Tuesday, December 25, 2012

— Volunteers pulled on their Santa hats and answered phones and monitored wall-size tracking screens as NORAD Tracks Santa began its 57th annual goodwill mission.

Most of the thousands of children who call the annual Santa-tracking operation at the Colorado Air Force Base on Christmas Eve ask the usual questions: “Where’s Santa, and when will he get here?”

So volunteer Sara Berghoff was caught off-guard Monday when a child called to see if Santa could be especially kind this year to the families affected by the Connecticut school shooting.

“I’m from Newtown, Conn., where the shooting was,” she remembers the child saying. “Is it possible that Santa can bring extra presents so I can deliver them to the families that lost kids?”

Sara, just 13 herself, was surprised but gathered her thoughts quickly. “If I can get a hold of him, I’ll try to get the message to him,” she told the child.

Sara was one of hundreds of volunteers at NORAD Tracks Santa who answered more than 41,000 calls by Monday afternoon, programspokesman Marisa Novobilski said. The calls were on pace to exceed last year’s record of 107,000.

NORAD, a joint U.S.-Canada command responsible for protecting the skies over both nations, tracks Santa from its home at Peterson Air Force Base.

NORAD and its predecessor have been fielding Christmas Eve phone calls from children - and a few adults - since 1955. That’s when a newspaper ad listed the wrong phone number for kids to call Santa. Callers ended up getting the Continental Air Defense Command, which later became NORAD. CONAD commanders played along, and the ritual has been repeated every year since

After 57 years, NORAD can predict what most kids will ask.
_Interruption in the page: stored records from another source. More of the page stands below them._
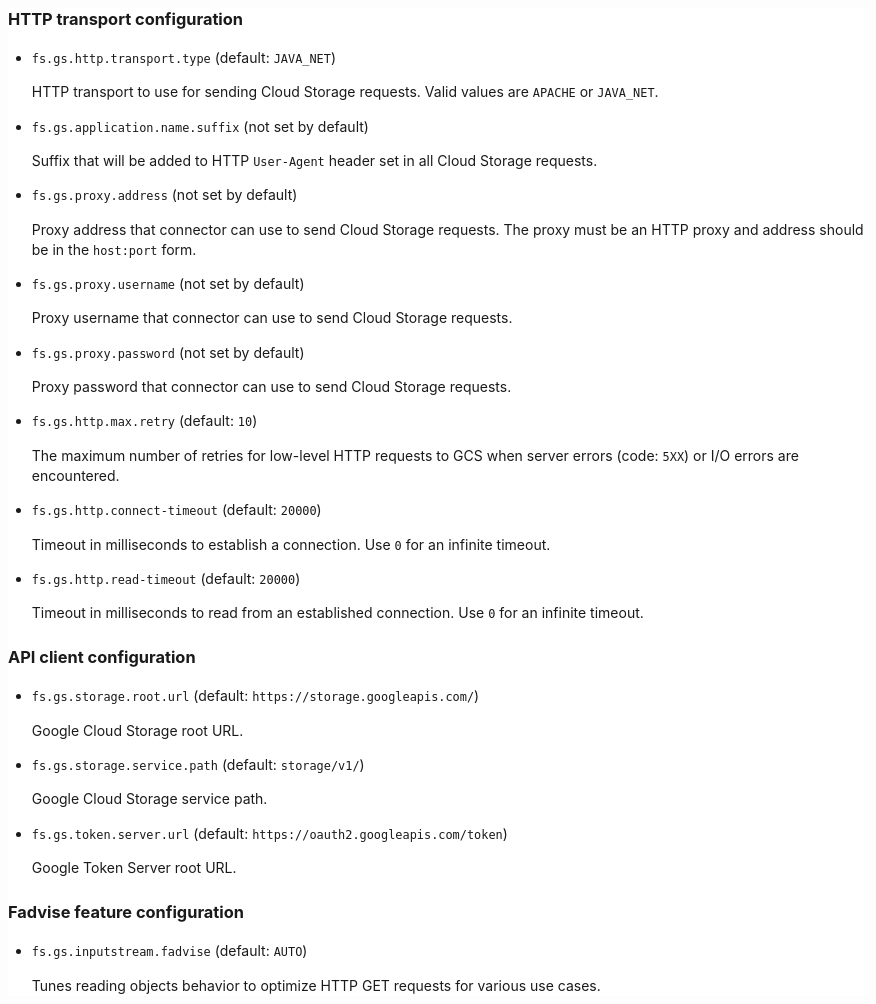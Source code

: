 ### HTTP transport configuration

*   `fs.gs.http.transport.type` (default: `JAVA_NET`)

    HTTP transport to use for sending Cloud Storage requests. Valid values are
    `APACHE` or `JAVA_NET`.

*   `fs.gs.application.name.suffix` (not set by default)

    Suffix that will be added to HTTP `User-Agent` header set in all Cloud
    Storage requests.

*   `fs.gs.proxy.address` (not set by default)

    Proxy address that connector can use to send Cloud Storage requests. The
    proxy must be an HTTP proxy and address should be in the `host:port` form.

*   `fs.gs.proxy.username` (not set by default)

    Proxy username that connector can use to send Cloud Storage requests.

*   `fs.gs.proxy.password` (not set by default)

    Proxy password that connector can use to send Cloud Storage requests.

*   `fs.gs.http.max.retry` (default: `10`)

    The maximum number of retries for low-level HTTP requests to GCS when server
    errors (code: `5XX`) or I/O errors are encountered.

*   `fs.gs.http.connect-timeout` (default: `20000`)

    Timeout in milliseconds to establish a connection. Use `0` for an infinite
    timeout.

*   `fs.gs.http.read-timeout` (default: `20000`)

    Timeout in milliseconds to read from an established connection. Use `0` for
    an infinite timeout.

### API client configuration

*   `fs.gs.storage.root.url` (default: `https://storage.googleapis.com/`)

    Google Cloud Storage root URL.

*   `fs.gs.storage.service.path` (default: `storage/v1/`)

    Google Cloud Storage service path.

*   `fs.gs.token.server.url` (default: `https://oauth2.googleapis.com/token`)

    Google Token Server root URL.

### Fadvise feature configuration

*   `fs.gs.inputstream.fadvise` (default: `AUTO`)

    Tunes reading objects behavior to optimize HTTP GET requests for various use
    cases.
Its 11-page playbook for volunteers includes a list of nearly 20 questions and answers, including how old is Santa (at least 16 centuries) and has Santa ever crashed into anything (no).
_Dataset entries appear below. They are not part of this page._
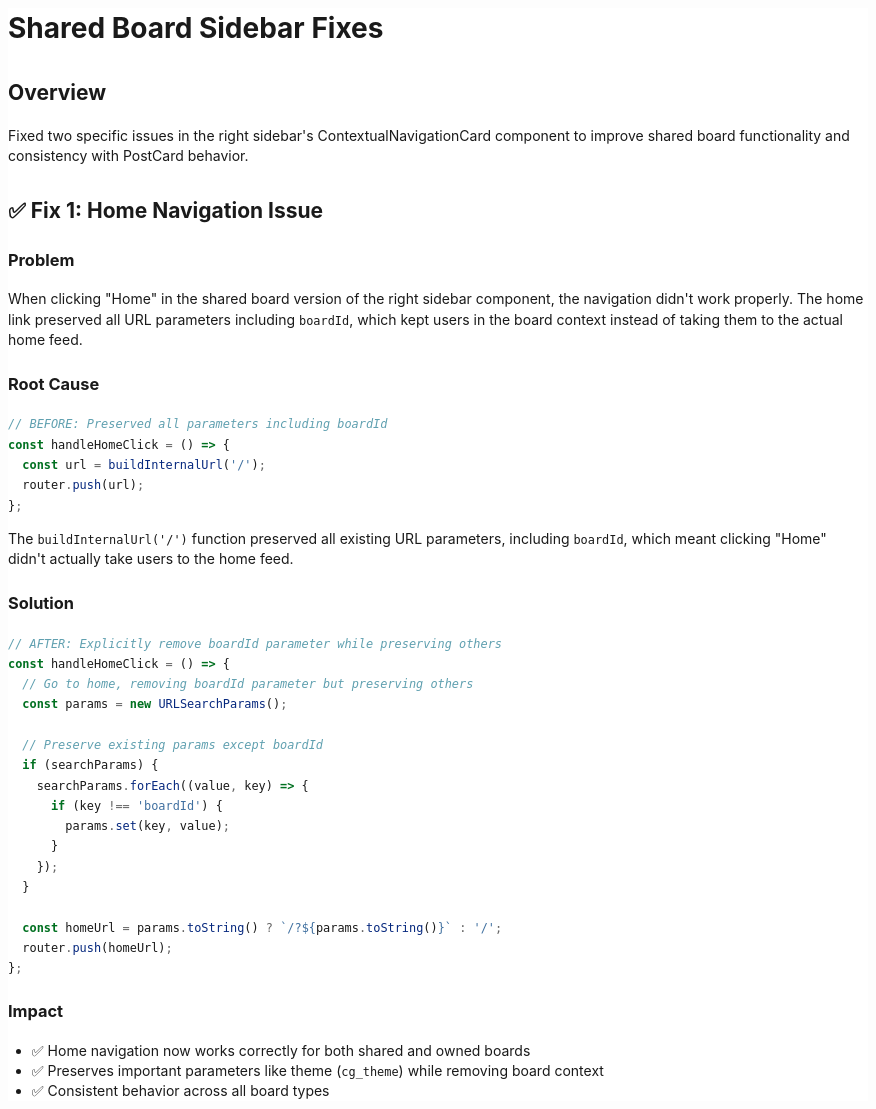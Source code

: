 # Shared Board Sidebar Fixes

## Overview
Fixed two specific issues in the right sidebar's ContextualNavigationCard component to improve shared board functionality and consistency with PostCard behavior.

## ✅ Fix 1: Home Navigation Issue

### Problem
When clicking "Home" in the shared board version of the right sidebar component, the navigation didn't work properly. The home link preserved all URL parameters including `boardId`, which kept users in the board context instead of taking them to the actual home feed.

### Root Cause
```typescript
// BEFORE: Preserved all parameters including boardId
const handleHomeClick = () => {
  const url = buildInternalUrl('/');
  router.push(url);
};
```

The `buildInternalUrl('/')` function preserved all existing URL parameters, including `boardId`, which meant clicking "Home" didn't actually take users to the home feed.

### Solution
```typescript
// AFTER: Explicitly remove boardId parameter while preserving others
const handleHomeClick = () => {
  // Go to home, removing boardId parameter but preserving others
  const params = new URLSearchParams();
  
  // Preserve existing params except boardId
  if (searchParams) {
    searchParams.forEach((value, key) => {
      if (key !== 'boardId') {
        params.set(key, value);
      }
    });
  }
  
  const homeUrl = params.toString() ? `/?${params.toString()}` : '/';
  router.push(homeUrl);
};
```

### Impact
- ✅ Home navigation now works correctly for both shared and owned boards
- ✅ Preserves important parameters like theme (`cg_theme`) while removing board context
- ✅ Consistent behavior across all board types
But kids still manage to ask the unexpected:

“Does Santa leave presents for dogs?”

“Are there police elves?”

“How much to adopt one of Santa’s reindeer?”

A young boy who called from Missouri asked when Santa would drop off toys in heaven.

His mother got on the line and explained to Jennifer Eckels, who took the call, that the boy’s younger sister died thisyear.

“He kept saying ‘in heaven,”’ Eckels said. She told him, “I think Santa headed there first thing.”

Since its inception, NORAD Tracks Santa has gone global, progressing through bulletins on AM radios and black-and-white TVs to updates on Facebook, Twitter and smart-phone apps.

The NORAD Tracks Santa website attracted 18.9 million unique visitors from 220 countries and territories during December 2011.